On a normal rectifier or switching diode the line means block current and on schematics it means block current and the arrow means current to pass this direct6ion.

On zener diodes this is the same thing but the zener has a breakdown voltage that allows current to pass the block line at a set zener voltage.

             Resistor   6v zener
GND------WW------>Z---- +12
             ^6V+^            <<< current.

The voltage past this zener drops by the zener voltage, so between the arrow side of the diode and negative it will read 6v drop over the resistor.

They work like a simple regulator in some configurations.     So this zener diode works opposite to the way normal diode work and a lot of apps it is faced the opposite with the arrow facing the opposite direction to the current..

You got the diode right as this picture comes from the CA website.



As you can see the diode points to th pad.

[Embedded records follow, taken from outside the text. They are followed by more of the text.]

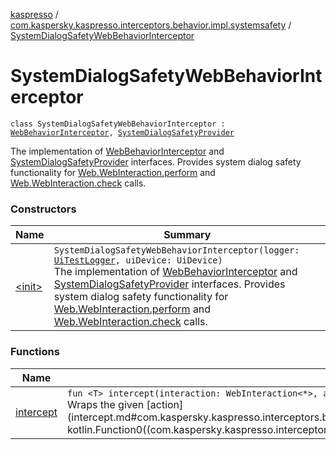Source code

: [kaspresso](../../index.md) / [com.kaspersky.kaspresso.interceptors.behavior.impl.systemsafety](../index.md) / [SystemDialogSafetyWebBehaviorInterceptor](./index.md)

# SystemDialogSafetyWebBehaviorInterceptor

`class SystemDialogSafetyWebBehaviorInterceptor : `[`WebBehaviorInterceptor`](../../com.kaspersky.kaspresso.interceptors.behavior/-web-behavior-interceptor.md)`, `[`SystemDialogSafetyProvider`](../../com.kaspersky.kaspresso.systemsafety/-system-dialog-safety-provider/index.md)

The implementation of [WebBehaviorInterceptor](../../com.kaspersky.kaspresso.interceptors.behavior/-web-behavior-interceptor.md) and [SystemDialogSafetyProvider](../../com.kaspersky.kaspresso.systemsafety/-system-dialog-safety-provider/index.md) interfaces.
Provides system dialog safety functionality for [Web.WebInteraction.perform](#) and [Web.WebInteraction.check](#) calls.

### Constructors

| Name | Summary |
|---|---|
| [&lt;init&gt;](-init-.md) | `SystemDialogSafetyWebBehaviorInterceptor(logger: `[`UiTestLogger`](../../com.kaspersky.kaspresso.logger/-ui-test-logger.md)`, uiDevice: UiDevice)`<br>The implementation of [WebBehaviorInterceptor](../../com.kaspersky.kaspresso.interceptors.behavior/-web-behavior-interceptor.md) and [SystemDialogSafetyProvider](../../com.kaspersky.kaspresso.systemsafety/-system-dialog-safety-provider/index.md) interfaces. Provides system dialog safety functionality for [Web.WebInteraction.perform](#) and [Web.WebInteraction.check](#) calls. |

### Functions

| Name | Summary |
|---|---|
| [intercept](intercept.md) | `fun <T> intercept(interaction: WebInteraction<*>, action: () -> `[`T`](intercept.md#T)`): `[`T`](intercept.md#T)<br>Wraps the given [action](intercept.md#com.kaspersky.kaspresso.interceptors.behavior.impl.systemsafety.SystemDialogSafetyWebBehaviorInterceptor$intercept(android.support.test.espresso.web.sugar.Web.WebInteraction((kotlin.Any)), kotlin.Function0((com.kaspersky.kaspresso.interceptors.behavior.impl.systemsafety.SystemDialogSafetyWebBehaviorInterceptor.intercept.T)))/action) invocation with the system dialog safety. |
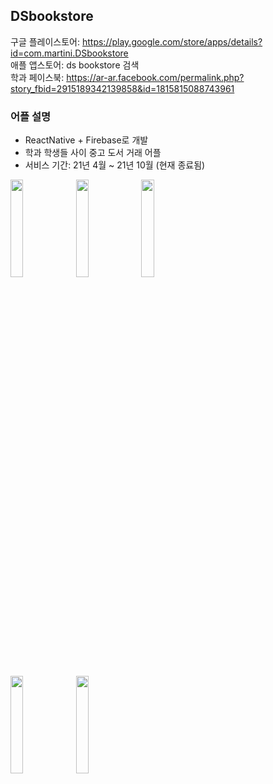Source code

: ## DSbookstore

구글 플레이스토어: https://play.google.com/store/apps/details?id=com.martini.DSbookstore  
애플 앱스토어: ds bookstore 검색  
학과 페이스북: https://ar-ar.facebook.com/permalink.php?story_fbid=2915189342139858&id=1815815088743961

### 어플 설명
- ReactNative + Firebase로 개발
- 학과 학생들 사이 중고 도서 거래 어플
- 서비스 기간: 21년 4월 ~ 21년 10월 (현재 종료됨) 

<p float="left">
  <img src = "https://github.com/yeseoLee/DSbookstore/blob/main/Screenshots/login.jpeg?raw=true" width="20%" height="20%">
  <img src = "https://github.com/yeseoLee/DSbookstore/blob/main/Screenshots/home.jpeg?raw=true" width="20%" height="20%">
  <img src = "https://github.com/yeseoLee/DSbookstore/blob/main/Screenshots/bookdetail.jpeg?raw=true" width="20%" height="20%">
</p>
<p float="left">
  <img src = "https://github.com/yeseoLee/DSbookstore/blob/main/Screenshots/profile.jpeg?raw=true" width="20%" height="20%">
  <img src = "https://github.com/yeseoLee/DSbookstore/blob/main/Screenshots/appstore.png?raw=true" width="20%" height="20%">
</p>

No signal is sent to the motor controller via the th pad, nothing can get past that diode from the CA so its just a variable shunt controlled by the speed data comming in from the tacho..

Quote
In most setups, the user typically has a throttle signal that varies from close to 0 or 1V when it is off, up to 4-5 V when the throttle is fully engaged. For proper operation of the Cycle Analyst limitting features, the signal for the motor controller should be the lower of these two voltages. An easy way to achieve this without even opening the controller is with a diode and current limiting resistor on the throttle line as shown in the following schematic:

The explaination to this is terrible, what two voltages.  The lower of the two voltages 4v and 5v or does he mean 4v and 0v outright.  What?
Quote
the output line was modified to include a 1k resistor (R6) to protect the silicone. This however means that the Over-Ride line can only source or sink small currents, and if more than a mA needs to be drawn from the output, then resistor R6 should either be reduced in value to a couple hundred ohms, or possibly shorted out entirely.

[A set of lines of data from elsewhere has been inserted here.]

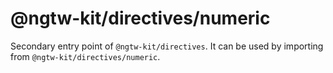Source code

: # @ngtw-kit/directives/numeric

Secondary entry point of `@ngtw-kit/directives`. It can be used by importing from `@ngtw-kit/directives/numeric`.
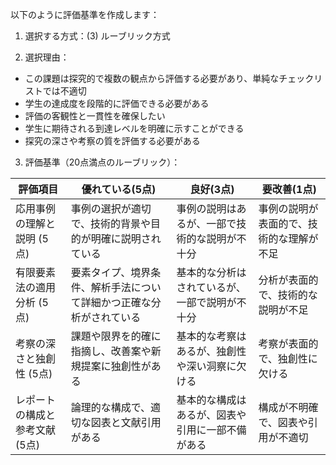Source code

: 以下のように評価基準を作成します：

1. 選択する方式：(3) ルーブリック方式

2. 選択理由：
- この課題は探究的で複数の観点から評価する必要があり、単純なチェックリストでは不適切
- 学生の達成度を段階的に評価できる必要がある
- 評価の客観性と一貫性を確保したい
- 学生に期待される到達レベルを明確に示すことができる
- 探究の深さや考察の質を評価する必要がある

3. 評価基準（20点満点のルーブリック）：

| 評価項目 | 優れている(5点) | 良好(3点) | 要改善(1点) |
|---------|---------------|----------|-----------|
| 応用事例の理解と説明 (5点) | 事例の選択が適切で、技術的背景や目的が明確に説明されている | 事例の説明はあるが、一部で技術的な説明が不十分 | 事例の説明が表面的で、技術的な理解が不足 |
| 有限要素法の適用分析 (5点) | 要素タイプ、境界条件、解析手法について詳細かつ正確な分析がされている | 基本的な分析はされているが、一部で説明が不十分 | 分析が表面的で、技術的な説明が不足 |
| 考察の深さと独創性 (5点) | 課題や限界を的確に指摘し、改善案や新規提案に独創性がある | 基本的な考察はあるが、独創性や深い洞察に欠ける | 考察が表面的で、独創性に欠ける |
| レポートの構成と参考文献 (5点) | 論理的な構成で、適切な図表と文献引用がある | 基本的な構成はあるが、図表や引用に一部不備がある | 構成が不明確で、図表や引用が不適切 |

Man this needs to be rewritten.  Outputs to what, from where?    My handle on this means the throttle output.  But now we need to supply more than ma to where?  The sink or the controller.  Again I suggest it cant sink more than a ma through r6, so it means that the output of the throttle may need less resistance  to sink more current away from the controller throttle input.



Not very well explained at all.

R6 is our holy grail IMO.

States that voltages under 4v need not the resistor or the diode.  Maybe the resistor will pass but the diode is there to drop the 5v output to 4.2v and resistor to 4v.  The work need to be focussed more on the r6 resistor.

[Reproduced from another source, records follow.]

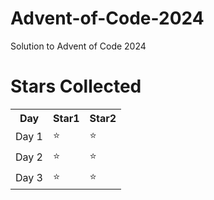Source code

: # Advent-of-Code-2024
Solution to Advent of Code 2024

# Stars Collected
<table>
  <tr>
    <th> Day </th>
    <th> Star1 </th>
    <th> Star2 </th>
  <tr>
  <tr>
    <td> Day 1 </td>
    <td> ⭐ </td>
    <td> ⭐ </td>
  </tr>
  <tr>
    <td> Day 2 </td>
    <td> ⭐ </td>
    <td> ⭐ </td>
  </tr>
  <tr>
    <td> Day 3 </td>
    <td> ⭐ </td>
    <td> ⭐ </td>
  </tr>
</table>
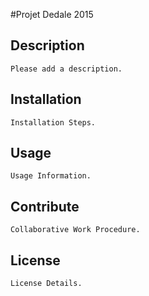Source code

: #Projet Dedale 2015

## Description
	
	Please add a description.

## Installation

	Installation Steps.

## Usage

	Usage Information.

## Contribute

	Collaborative Work Procedure.

## License

	License Details.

In this case you need no diode or resistor as the GM throttle outputs to 3.8v and any resistance to the TH pad should return incorrect values with the diode..

It works by the way of when the speed hits the set point the th pad can sink the current from the the throttle output in to an op amp that can shunt any current from the throttle signal to the contoller until speed limiting is achieved.


What needs to be known is the amount of current that comes from the throttle to the controller and how much needs to be sunk into the CA for this to work.

The voltages are all well and fine but if the sink is too much, the voltage setting will mean nothing and die when the throttle overide kicks in and sinks the volts way below the ITermMin and slow the bike to a stop instead of limiting it.

Or if the sink is not enough then then speed limiting will be uneffective.  The advanced settings can allow some room to play by over or under stating intermmin but the importance is to get the sink close enough to use this feature reliably and to its full potential.


I just may have to get my amp meter out again and sort this out properly.



« Last Edit: November 20, 2010, 02:10:00 PM by 317537 »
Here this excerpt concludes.